The FDA’s Vaccines and Related Biological Products Advisory Committee voted 9-0 Thursday to back mFluvisa, Moderna’s mRNA-based flu vaccine, for adults aged 50 and older — two separate unanimous votes: full approval for the 50-to-64 cohort, accelerated approval for adults 65 and up. A PDUFA decision is due Aug. 5.
Moderna has pegged mFluvisa at a $1 billion revenue opportunity against a $2.8 billion net loss in 2025. Flu revenue is part of the company’s growth targets starting in 2027; the 2028 breakeven plan depends on it landing.
In February, the FDA issued a refusal-to-file letter, dated February 3, at the direction of then-CBER director Vinay Prasad, who argued Moderna’s pivotal study used a comparator that didn’t reflect “best-available standard of care.” The FDA reversed course within days. Prasad departed in April; Commissioner Marty Makary followed.

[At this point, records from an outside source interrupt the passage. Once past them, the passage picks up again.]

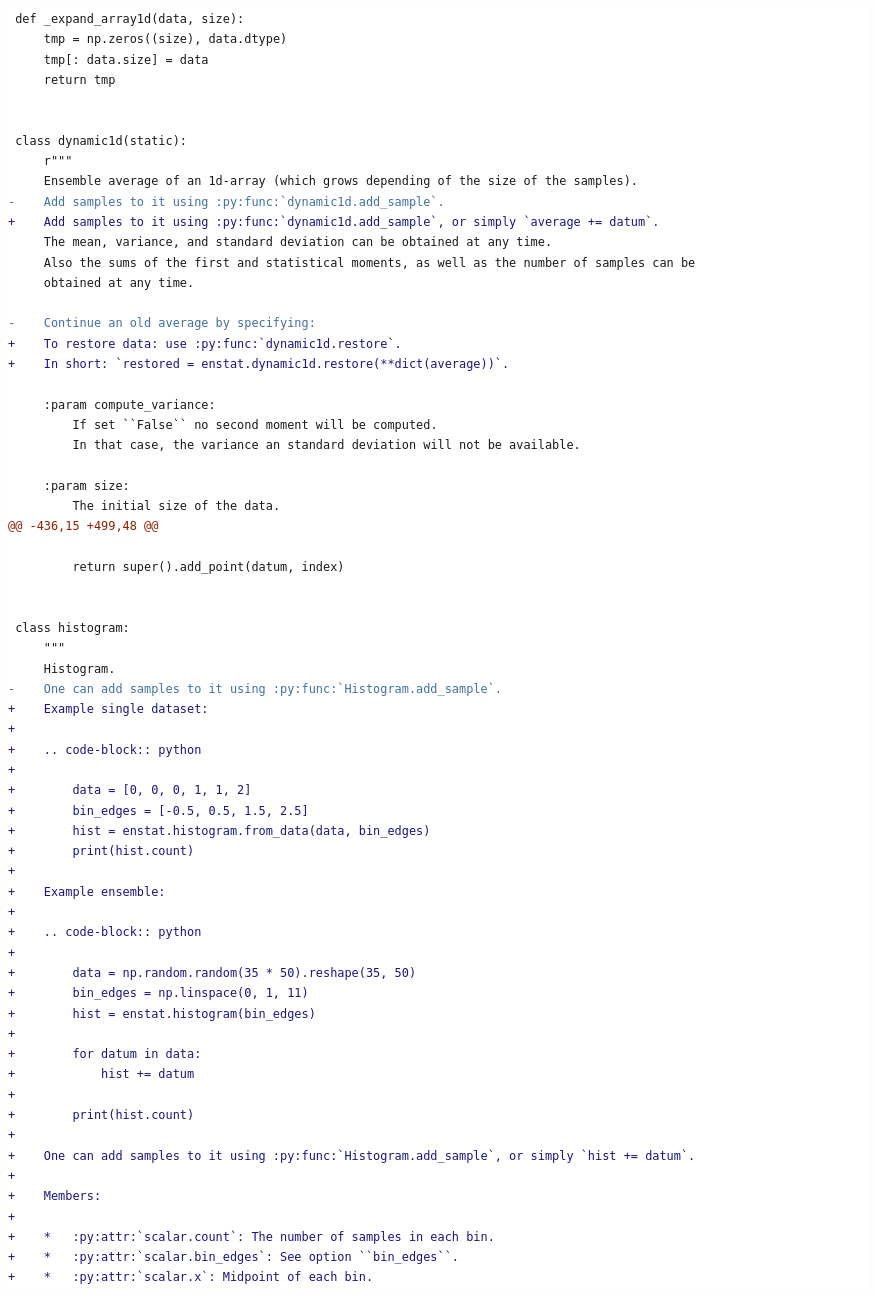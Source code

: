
 ```diff
 def _expand_array1d(data, size):
     tmp = np.zeros((size), data.dtype)
     tmp[: data.size] = data
     return tmp
 
 
 class dynamic1d(static):
     r"""
     Ensemble average of an 1d-array (which grows depending of the size of the samples).
-    Add samples to it using :py:func:`dynamic1d.add_sample`.
+    Add samples to it using :py:func:`dynamic1d.add_sample`, or simply `average += datum`.
     The mean, variance, and standard deviation can be obtained at any time.
     Also the sums of the first and statistical moments, as well as the number of samples can be
     obtained at any time.
 
-    Continue an old average by specifying:
+    To restore data: use :py:func:`dynamic1d.restore`.
+    In short: `restored = enstat.dynamic1d.restore(**dict(average))`.
 
     :param compute_variance:
         If set ``False`` no second moment will be computed.
         In that case, the variance an standard deviation will not be available.
 
     :param size:
         The initial size of the data.
@@ -436,15 +499,48 @@
 
         return super().add_point(datum, index)
 
 
 class histogram:
     """
     Histogram.
-    One can add samples to it using :py:func:`Histogram.add_sample`.
+    Example single dataset:
+
+    .. code-block:: python
+
+        data = [0, 0, 0, 1, 1, 2]
+        bin_edges = [-0.5, 0.5, 1.5, 2.5]
+        hist = enstat.histogram.from_data(data, bin_edges)
+        print(hist.count)
+
+    Example ensemble:
+
+    .. code-block:: python
+
+        data = np.random.random(35 * 50).reshape(35, 50)
+        bin_edges = np.linspace(0, 1, 11)
+        hist = enstat.histogram(bin_edges)
+
+        for datum in data:
+            hist += datum
+
+        print(hist.count)
+
+    One can add samples to it using :py:func:`Histogram.add_sample`, or simply `hist += datum`.
+
+    Members:
+
+    *   :py:attr:`scalar.count`: The number of samples in each bin.
+    *   :py:attr:`scalar.bin_edges`: See option ``bin_edges``.
+    *   :py:attr:`scalar.x`: Midpoint of each bin.
```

What the briefing document showed me this week: the FDA’s own reviewers found the submission “met all prespecified sequential success criteria.” That’s the old Prasad position vs. the current career staff position, and the adcomm sided unanimously with career staff. The agency follows those recommendations roughly 84% of the time. Clinical professor Hayley Gans of Stanford Medicine Children’s Health said the platform’s broader potential factored into her vote.
Moderna’s shares rose 28% to $63.96 from the briefing document’s release through Thursday’s close. Worth marking Aug. 5 if you’re tracking Moderna’s 2028 revenue math.